Exercise: In the data below, find the line that contains "#### **School Motto**" and the line that contains "We are eager to serve and ready to give<br>". Copy both, plus every line between them, exactly.

(Task inputs begins)

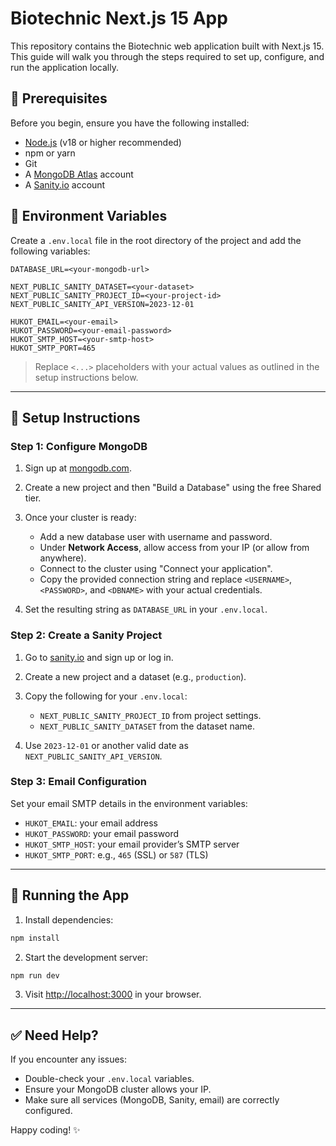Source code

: # Biotechnic Next.js 15 App

This repository contains the Biotechnic web application built with Next.js 15. This guide will walk you through the steps required to set up, configure, and run the application locally.

## 🚀 Prerequisites

Before you begin, ensure you have the following installed:

- [Node.js](https://nodejs.org/) (v18 or higher recommended)
- npm or yarn
- Git
- A [MongoDB Atlas](https://www.mongodb.com/) account
- A [Sanity.io](https://www.sanity.io/) account

## 🔐 Environment Variables

Create a `.env.local` file in the root directory of the project and add the following variables:

```env
DATABASE_URL=<your-mongodb-url>

NEXT_PUBLIC_SANITY_DATASET=<your-dataset>
NEXT_PUBLIC_SANITY_PROJECT_ID=<your-project-id>
NEXT_PUBLIC_SANITY_API_VERSION=2023-12-01

HUKOT_EMAIL=<your-email>
HUKOT_PASSWORD=<your-email-password>
HUKOT_SMTP_HOST=<your-smtp-host>
HUKOT_SMTP_PORT=465
```

> Replace `<...>` placeholders with your actual values as outlined in the setup instructions below.

---

## 💠 Setup Instructions

### Step 1: Configure MongoDB

1. Sign up at [mongodb.com](https://www.mongodb.com/).
2. Create a new project and then "Build a Database" using the free Shared tier.
3. Once your cluster is ready:

   - Add a new database user with username and password.
   - Under **Network Access**, allow access from your IP (or allow from anywhere).
   - Connect to the cluster using "Connect your application".
   - Copy the provided connection string and replace `<USERNAME>`, `<PASSWORD>`, and `<DBNAME>` with your actual credentials.

4. Set the resulting string as `DATABASE_URL` in your `.env.local`.

### Step 2: Create a Sanity Project

1. Go to [sanity.io](https://www.sanity.io/) and sign up or log in.
2. Create a new project and a dataset (e.g., `production`).
3. Copy the following for your `.env.local`:

   - `NEXT_PUBLIC_SANITY_PROJECT_ID` from project settings.
   - `NEXT_PUBLIC_SANITY_DATASET` from the dataset name.

4. Use `2023-12-01` or another valid date as `NEXT_PUBLIC_SANITY_API_VERSION`.

### Step 3: Email Configuration

Set your email SMTP details in the environment variables:

- `HUKOT_EMAIL`: your email address
- `HUKOT_PASSWORD`: your email password
- `HUKOT_SMTP_HOST`: your email provider’s SMTP server
- `HUKOT_SMTP_PORT`: e.g., `465` (SSL) or `587` (TLS)

---

## 🧪 Running the App

1. Install dependencies:

```bash
npm install
```

2. Start the development server:

```bash
npm run dev
```

3. Visit [http://localhost:3000](http://localhost:3000) in your browser.

---

## ✅ Need Help?

If you encounter any issues:

- Double-check your `.env.local` variables.
- Ensure your MongoDB cluster allows your IP.
- Make sure all services (MongoDB, Sanity, email) are correctly configured.

Happy coding! ✨
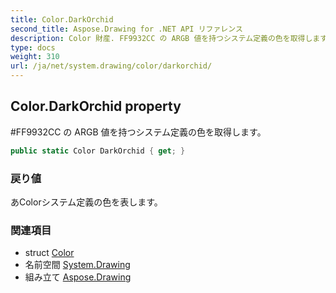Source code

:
 ```yaml
---
title: Color.DarkOrchid
second_title: Aspose.Drawing for .NET API リファレンス
description: Color 財産. FF9932CC の ARGB 値を持つシステム定義の色を取得します
type: docs
weight: 310
url: /ja/net/system.drawing/color/darkorchid/
---
```

## Color.DarkOrchid property

#FF9932CC の ARGB 値を持つシステム定義の色を取得します。

```csharp
public static Color DarkOrchid { get; }
```

### 戻り値

あColorシステム定義の色を表します。

### 関連項目

* struct [Color](../)
* 名前空間 [System.Drawing](../../color/)
* 組み立て [Aspose.Drawing](../../../)


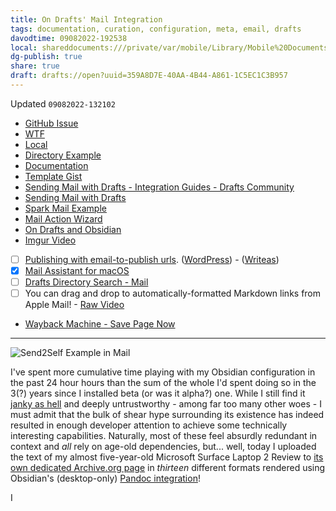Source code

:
 ```yaml
---
title: On Drafts' Mail Integration
tags: documentation, curation, configuration, meta, email, drafts
davodtime: 09082022-192538
local: shareddocuments:///private/var/mobile/Library/Mobile%20Documents/iCloud~md~obsidian/Documents/OBSHIDDIAN/drafts/359A8D7E-40AA-4B44-A861-1C5EC1C3B957.md
dg-publish: true
share: true
draft: drafts://open?uuid=359A8D7E-40AA-4B44-A861-1C5EC1C3B957
---
```

Updated `09082022-132102`

- [GitHub Issue](https://github.com/extratone/drafts/issues/88)
- [WTF](https://davidblue.wtf/drafts/359A8D7E-40AA-4B44-A861-1C5EC1C3B957.html)
- [Local](shareddocuments:///private/var/mobile/Library/Mobile%20Documents/com~apple~CloudDocs/Written/359A8D7E-40AA-4B44-A861-1C5EC1C3B957.md)
- [Directory Example](https://directory.getdrafts.com/a/1wR)
- [Documentation](https://docs.getdrafts.com/docs/actions/steps/system#mail)
- [Template Gist](https://gist.github.com/extratone/8cc2cd8cc7b8e95a80f9e60b5fe71bd4)
- [Sending Mail with Drafts - Integration Guides - Drafts Community](https://forums.getdrafts.com/t/sending-mail-with-drafts/3597)
- [Sending Mail with Drafts](drafts://open?uuid=03B85CC3-501F-42DB-AD82-112C9DD713E8)
- [Spark Mail Example](https://app.sparkmailapp.com/web-share/GFZ2OLZskkVOrDVslliHP_H7lalF_81dS00IvpJv)
- [Mail Action Wizard](https://tools.getdrafts.com/wizards/mail)
- [On Drafts and Obsidian](drafts://open?uuid=56EED87E-678E-4248-8E94-31650615C69A)
- [Imgur Video](https://imgur.com/gallery/INqF20r)
- [ ] [Publishing with email-to-publish urls](https://write.as/chaff/drafts-mail-example). ([WordPress](https://wordpress.com/support/post-by-email/)) - ([Writeas](https://howto.write.as/publish-via-email))
- [x] [Mail Assistant for macOS](https://docs.getdrafts.com/misc/mail-assistant)
- [ ] [Drafts Directory Search - Mail](https://actions.getdrafts.com/search?utf8=✓&q=mail)
- [ ] You can drag and drop to automatically-formatted Markdown links from Apple Mail! - [Raw Video](https://user-images.githubusercontent.com/43663476/189246053-c53d970a-a6ea-48da-8878-116d0abf2a2b.MOV)
- [Wayback Machine - Save Page Now](message://%3C20220908232838.1912DB0010B@st11p00im-smtpin011.me.com%3E)

---

![Send2Self Example in Mail](https://user-images.githubusercontent.com/43663476/189065881-56ddbc72-f397-4fe3-be57-e409668427fe.png)

I've spent more cumulative time playing with my Obsidian configuration in the past 24 hour hours than the sum of the whole I'd spent doing so in the 3(?) years since I installed beta (or was it alpha?) one. While I still find it [janky as hell](https://youtu.be/Q8vkBuYJOz8) and deeply untrustworthy - among far too many other woes - I must admit that the bulk of shear hype surrounding its existence has indeed resulted in enough developer attention to achieve some technically interesting capabilities. Naturally, most of these feel absurdly redundant in context and *all* rely on age-old dependencies, but... well, today I uploaded the text of my almost five-year-old Microsoft Surface Laptop 2 Review to [its own dedicated Archive.org page](https://archive.org/details/microsoft-surface-laptop-2) in *thirteen* different formats rendered using Obsidian's (desktop-only) [Pandoc integration](https://obsidian.md/plugins?id=obsidian-pandoc)!

I 
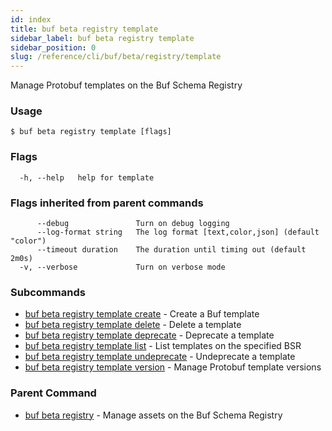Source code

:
 ```yaml
---
id: index
title: buf beta registry template
sidebar_label: buf beta registry template
sidebar_position: 0
slug: /reference/cli/buf/beta/registry/template
---
```

Manage Protobuf templates on the Buf Schema Registry

### Usage
```terminal
$ buf beta registry template [flags]
```

### Flags

```
  -h, --help   help for template
```

### Flags inherited from parent commands

```
      --debug               Turn on debug logging
      --log-format string   The log format [text,color,json] (default "color")
      --timeout duration    The duration until timing out (default 2m0s)
  -v, --verbose             Turn on verbose mode
```

### Subcommands

* [buf beta registry template create](template/create)	 - Create a Buf template
* [buf beta registry template delete](template/delete)	 - Delete a template
* [buf beta registry template deprecate](template/deprecate)	 - Deprecate a template
* [buf beta registry template list](template/list)	 - List templates on the specified BSR
* [buf beta registry template undeprecate](template/undeprecate)	 - Undeprecate a template
* [buf beta registry template version](template/version)	 - Manage Protobuf template versions

### Parent Command

* [buf beta registry](../registry)	 - Manage assets on the Buf Schema Registry
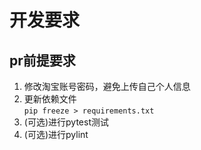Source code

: # 开发要求

## pr前提要求

1. 修改淘宝账号密码，避免上传自己个人信息
2. 更新依赖文件\
   ```pip freeze > requirements.txt```
3. (可选)进行pytest测试
4. (可选)进行pylint






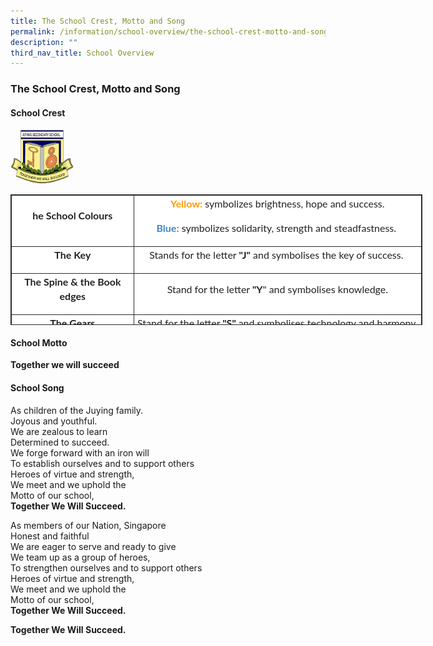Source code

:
 ```yaml
---
title: The School Crest, Motto and Song
permalink: /information/school-overview/the-school-crest-motto-and-song/
description: ""
third_nav_title: School Overview
---
```


### **The School Crest, Motto and Song**
#### **School Crest**

<img src="/images/schoolcrest.png" 
     style="width:20%">
		 
<table class="iveo_table ives_tab_dark" style="margin: 0px; outline: 0px; padding: 0px; border: 1px solid rgb(42, 42, 42); border-spacing: 1px; color: rgb(34, 34, 34); font-family: Lato, sans-serif; font-size: 16px; font-style: normal; font-variant-ligatures: normal; font-variant-caps: normal; font-weight: 400; letter-spacing: normal; orphans: 2; text-align: left; text-transform: none; white-space: normal; widows: 2; word-spacing: 0px; -webkit-text-stroke-width: 0px; background-color: rgb(255, 255, 255); text-decoration-thickness: initial; text-decoration-style: initial; text-decoration-color: initial; width: 659px; height: 209px;"><tbody style="margin: 0px; outline: 0px; padding: 0px;"><tr style="margin: 0px; outline: 0px; padding: 0px;"><td width="133" style="margin: 0px; outline: 0px; padding: 2px; text-align: center; border: 1px solid rgb(42, 42, 42); width: 192px;"><p class="" style="margin: 0px 0px 1em; outline: 0px; padding: 0px; line-height: 22.4px;"><b style="margin: 0px; outline: 0px; padding: 0px;"><span lang="EN-SG" style="margin: 0px; outline: 0px; padding: 0px;">he School Colours</span><span lang="EN-SG" style="margin: 0px; outline: 0px; padding: 0px;"></span></b></p></td><td width="329" style="margin: 0px; outline: 0px; padding: 2px; text-align: center; border: 1px solid rgb(42, 42, 42); width: 459px;"><p class="" style="margin: 0px 0px 1em; outline: 0px; padding: 0px; line-height: 22.4px;"><font color="#ff9900" style="margin: 0px; outline: 0px; padding: 0px;"><b style="margin: 0px; outline: 0px; padding: 0px;"><span lang="EN-SG" style="margin: 0px; outline: 0px; padding: 0px;">Yellow</span></b><b style="margin: 0px; outline: 0px; padding: 0px;"><span lang="EN-SG" style="margin: 0px; outline: 0px; padding: 0px;">:</span></b></font><span lang="EN-SG" style="margin: 0px; outline: 0px; padding: 0px;"><span>&nbsp;</span>symbolizes brightness, hope and success.</span></p><p class="" style="margin: 0px 0px 1em; outline: 0px; padding: 0px; line-height: 22.4px;"><span lang="EN-SG" style="margin: 0px; outline: 0px; padding: 0px;"><b style="margin: 0px; outline: 0px; padding: 0px;"><font color="#3d85c6" style="margin: 0px; outline: 0px; padding: 0px;">Blue:</font></b><span>&nbsp;</span>symbolizes solidarity, strength and steadfastness.</span>&nbsp;</p></td></tr><tr style="margin: 0px; outline: 0px; padding: 0px;"><td width="133" style="margin: 0px; outline: 0px; padding: 2px; text-align: center; border: 1px solid rgb(42, 42, 42);"><p class="" style="margin: 0px 0px 1em; outline: 0px; padding: 0px; line-height: 22.4px;"><b style="margin: 0px; outline: 0px; padding: 0px;"><span lang="EN-SG" style="margin: 0px; outline: 0px; padding: 0px;">The Key</span><span lang="EN-SG" style="margin: 0px; outline: 0px; padding: 0px;"></span></b></p></td><td width="329" style="margin: 0px; outline: 0px; padding: 2px; text-align: center; border: 1px solid rgb(42, 42, 42);"><p class="" style="margin: 0px 0px 1em; outline: 0px; padding: 0px; line-height: 22.4px;"><span lang="EN-SG" style="margin: 0px; outline: 0px; padding: 0px;">Stands for the letter<span>&nbsp;</span><b style="margin: 0px; outline: 0px; padding: 0px;">"J"</b><span>&nbsp;</span>and symbolises the key of success.</span><b style="margin: 0px; outline: 0px; padding: 0px;"><span lang="EN-SG" style="margin: 0px; outline: 0px; padding: 0px;">&nbsp;</span></b></p></td></tr><tr style="margin: 0px; outline: 0px; padding: 0px;"><td width="133" style="margin: 0px; outline: 0px; padding: 2px; text-align: center; border: 1px solid rgb(42, 42, 42);"><p class="" style="margin: 0px 0px 1em; outline: 0px; padding: 0px; line-height: 22.4px;"><span lang="EN-SG" style="margin: 0px; outline: 0px; padding: 0px;"><b style="margin: 0px; outline: 0px; padding: 0px;">The Spine &amp; the Book edges</b></span></p></td><td width="329" style="margin: 0px; outline: 0px; padding: 2px; text-align: center; border: 1px solid rgb(42, 42, 42);"><p class="" style="margin: 0px 0px 1em; outline: 0px; padding: 0px; line-height: 22.4px;"><span lang="EN-SG" style="margin: 0px; outline: 0px; padding: 0px;">Stand for the letter<span>&nbsp;</span><b style="margin: 0px; outline: 0px; padding: 0px;">"Y</b>" and symbolises knowledge.</span></p></td></tr><tr style="margin: 0px; outline: 0px; padding: 0px;"><td width="133" style="margin: 0px; outline: 0px; padding: 2px; text-align: center; border: 1px solid rgb(42, 42, 42);"><p class="" style="margin: 0px 0px 1em; outline: 0px; padding: 0px; line-height: 22.4px;"><span lang="EN-SG" style="margin: 0px; outline: 0px; padding: 0px;"><b style="margin: 0px; outline: 0px; padding: 0px;">The Gears</b></span></p></td><td width="329" style="margin: 0px; outline: 0px; padding: 2px; text-align: center; border: 1px solid rgb(42, 42, 42);"><p class="" style="margin: 0px 0px 1em; outline: 0px; padding: 0px; line-height: 22.4px;"><span lang="EN-SG" style="margin: 0px; outline: 0px; padding: 0px;">Stand for the letter<span>&nbsp;</span><b style="margin: 0px; outline: 0px; padding: 0px;">"S"<span>&nbsp;</span></b>and symbolises technology and harmony.</span></p></td></tr><tr style="margin: 0px; outline: 0px; padding: 0px;"><td width="462" colspan="2" style="margin: 0px; outline: 0px; padding: 2px; text-align: center; border: 1px solid rgb(42, 42, 42);"><p class="" style="margin: 0px 0px 1em; outline: 0px; padding: 0px; line-height: 22.4px;"><span lang="EN-SG" style="margin: 0px; outline: 0px; padding: 0px;">Together, the logo displays the determinant &nbsp;the key to bring about success to the school and the nation is through knowledge, technology and working harmony.</span></p></td></tr></tbody></table>		 

#### **School Motto**

**Together we will succeed**

#### **School Song**
As children of the Juying family.<br>
Joyous and youthful.<br>
We are zealous to learn<br>
Determined to succeed.<br>
We forge forward with an iron will<br>
To establish ourselves and to support others<br>
Heroes of virtue and strength,<br>
We meet and we uphold the<br>
Motto of our school,<br>
**Together We Will Succeed.**

As members of our Nation, Singapore<br>
Honest and faithful<br>
We are eager to serve and ready to give<br>
We team up as a group of heroes,<br>
To strengthen ourselves and to support others<br>
Heroes of virtue and strength,<br>
We meet and we uphold the<br>
Motto of our school,<br>
**Together We Will Succeed.**

**Together We Will Succeed.**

(Task inputs ends)

The answer:
#### **School Motto**

**Together we will succeed**

#### **School Song**
As children of the Juying family.<br>
Joyous and youthful.<br>
We are zealous to learn<br>
Determined to succeed.<br>
We forge forward with an iron will<br>
To establish ourselves and to support others<br>
Heroes of virtue and strength,<br>
We meet and we uphold the<br>
Motto of our school,<br>
**Together We Will Succeed.**

As members of our Nation, Singapore<br>
Honest and faithful<br>
We are eager to serve and ready to give<br>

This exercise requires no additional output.